What is being asked: Only one stretch of the data below is wanted: the lines from the one with "2. Click network" through the one with "from root project", repeated exactly.

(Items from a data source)
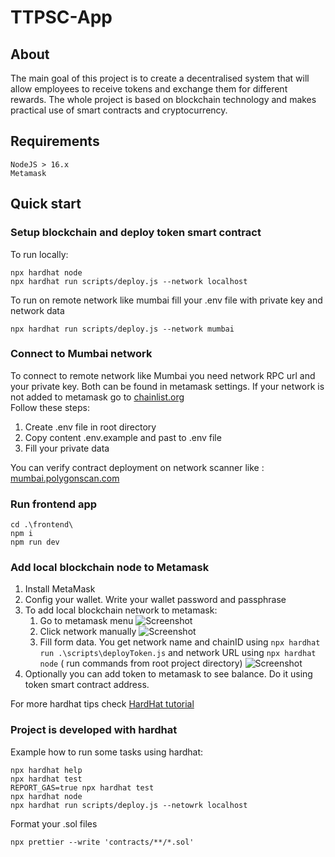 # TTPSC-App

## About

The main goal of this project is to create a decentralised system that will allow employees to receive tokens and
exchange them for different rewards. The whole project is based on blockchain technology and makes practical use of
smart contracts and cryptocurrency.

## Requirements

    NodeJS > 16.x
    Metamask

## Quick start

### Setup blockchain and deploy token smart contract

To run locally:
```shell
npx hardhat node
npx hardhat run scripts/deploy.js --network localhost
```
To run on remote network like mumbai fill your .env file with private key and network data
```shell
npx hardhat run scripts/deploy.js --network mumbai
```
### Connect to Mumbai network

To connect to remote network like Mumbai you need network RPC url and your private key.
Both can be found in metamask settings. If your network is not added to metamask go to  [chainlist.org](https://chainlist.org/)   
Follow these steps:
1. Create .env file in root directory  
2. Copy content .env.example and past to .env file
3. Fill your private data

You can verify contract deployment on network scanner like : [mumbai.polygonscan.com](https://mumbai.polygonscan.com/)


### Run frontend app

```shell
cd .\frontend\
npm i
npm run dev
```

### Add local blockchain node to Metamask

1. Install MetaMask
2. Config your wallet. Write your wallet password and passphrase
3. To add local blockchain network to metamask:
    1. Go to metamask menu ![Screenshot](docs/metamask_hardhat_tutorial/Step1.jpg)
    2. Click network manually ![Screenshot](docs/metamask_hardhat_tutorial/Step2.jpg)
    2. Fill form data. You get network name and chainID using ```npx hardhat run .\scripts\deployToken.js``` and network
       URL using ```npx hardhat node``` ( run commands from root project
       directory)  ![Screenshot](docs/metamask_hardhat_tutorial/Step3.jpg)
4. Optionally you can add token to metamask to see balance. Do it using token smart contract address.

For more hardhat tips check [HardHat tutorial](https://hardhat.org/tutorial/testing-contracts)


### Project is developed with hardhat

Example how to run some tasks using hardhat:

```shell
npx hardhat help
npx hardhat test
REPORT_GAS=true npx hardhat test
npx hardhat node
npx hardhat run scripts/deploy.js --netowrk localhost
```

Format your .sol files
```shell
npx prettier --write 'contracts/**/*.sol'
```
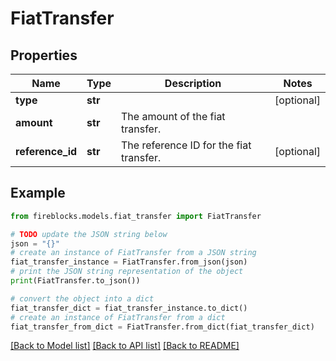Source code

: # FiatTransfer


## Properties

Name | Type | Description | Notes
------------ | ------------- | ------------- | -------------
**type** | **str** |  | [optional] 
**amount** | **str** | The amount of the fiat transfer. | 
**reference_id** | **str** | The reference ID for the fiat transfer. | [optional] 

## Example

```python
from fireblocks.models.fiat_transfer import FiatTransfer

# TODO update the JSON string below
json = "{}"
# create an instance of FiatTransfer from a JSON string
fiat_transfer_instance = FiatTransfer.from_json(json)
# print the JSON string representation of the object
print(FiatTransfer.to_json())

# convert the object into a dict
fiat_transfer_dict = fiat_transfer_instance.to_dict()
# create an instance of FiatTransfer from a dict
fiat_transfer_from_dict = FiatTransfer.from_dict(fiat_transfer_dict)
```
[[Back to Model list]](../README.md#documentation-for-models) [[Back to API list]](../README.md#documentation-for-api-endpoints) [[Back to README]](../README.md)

Solved exercise:
    2. Click network manually ![Screenshot](docs/metamask_hardhat_tutorial/Step2.jpg)
    2. Fill form data. You get network name and chainID using ```npx hardhat run .\scripts\deployToken.js``` and network
       URL using ```npx hardhat node``` ( run commands from root project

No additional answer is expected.